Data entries
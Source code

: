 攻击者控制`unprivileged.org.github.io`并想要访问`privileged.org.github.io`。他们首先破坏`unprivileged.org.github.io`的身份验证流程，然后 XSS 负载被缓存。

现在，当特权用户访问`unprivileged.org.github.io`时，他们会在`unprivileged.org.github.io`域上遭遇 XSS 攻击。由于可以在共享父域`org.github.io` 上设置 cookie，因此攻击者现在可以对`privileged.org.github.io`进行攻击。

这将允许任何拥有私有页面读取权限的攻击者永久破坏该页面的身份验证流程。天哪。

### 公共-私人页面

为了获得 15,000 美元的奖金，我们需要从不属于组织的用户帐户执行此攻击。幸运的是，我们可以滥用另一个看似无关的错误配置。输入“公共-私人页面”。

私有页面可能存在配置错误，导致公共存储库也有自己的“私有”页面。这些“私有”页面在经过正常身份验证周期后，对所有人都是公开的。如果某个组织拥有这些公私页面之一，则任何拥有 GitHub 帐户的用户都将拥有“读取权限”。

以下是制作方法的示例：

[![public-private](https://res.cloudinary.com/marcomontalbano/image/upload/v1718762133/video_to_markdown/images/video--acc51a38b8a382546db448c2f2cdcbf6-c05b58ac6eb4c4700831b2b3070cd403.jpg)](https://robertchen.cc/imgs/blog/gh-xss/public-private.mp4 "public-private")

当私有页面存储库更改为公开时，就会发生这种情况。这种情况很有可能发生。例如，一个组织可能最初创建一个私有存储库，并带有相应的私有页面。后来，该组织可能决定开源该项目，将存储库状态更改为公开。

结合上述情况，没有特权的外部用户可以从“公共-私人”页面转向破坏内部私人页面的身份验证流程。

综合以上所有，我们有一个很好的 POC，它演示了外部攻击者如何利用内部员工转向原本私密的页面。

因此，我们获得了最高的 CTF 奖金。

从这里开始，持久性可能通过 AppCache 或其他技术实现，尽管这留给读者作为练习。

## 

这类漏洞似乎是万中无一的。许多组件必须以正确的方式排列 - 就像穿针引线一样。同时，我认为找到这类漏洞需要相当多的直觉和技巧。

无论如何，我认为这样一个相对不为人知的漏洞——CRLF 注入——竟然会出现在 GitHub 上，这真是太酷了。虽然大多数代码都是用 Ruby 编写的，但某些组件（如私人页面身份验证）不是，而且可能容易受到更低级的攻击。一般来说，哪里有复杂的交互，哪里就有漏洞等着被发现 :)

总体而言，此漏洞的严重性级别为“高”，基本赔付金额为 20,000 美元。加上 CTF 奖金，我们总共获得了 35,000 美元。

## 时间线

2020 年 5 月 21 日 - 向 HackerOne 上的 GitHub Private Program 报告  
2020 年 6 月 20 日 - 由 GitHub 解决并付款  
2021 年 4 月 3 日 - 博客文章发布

## What to produce
Above are some records. Count the lines among them with the word "unprivileged", and answer with the number only.

## Expected answer
2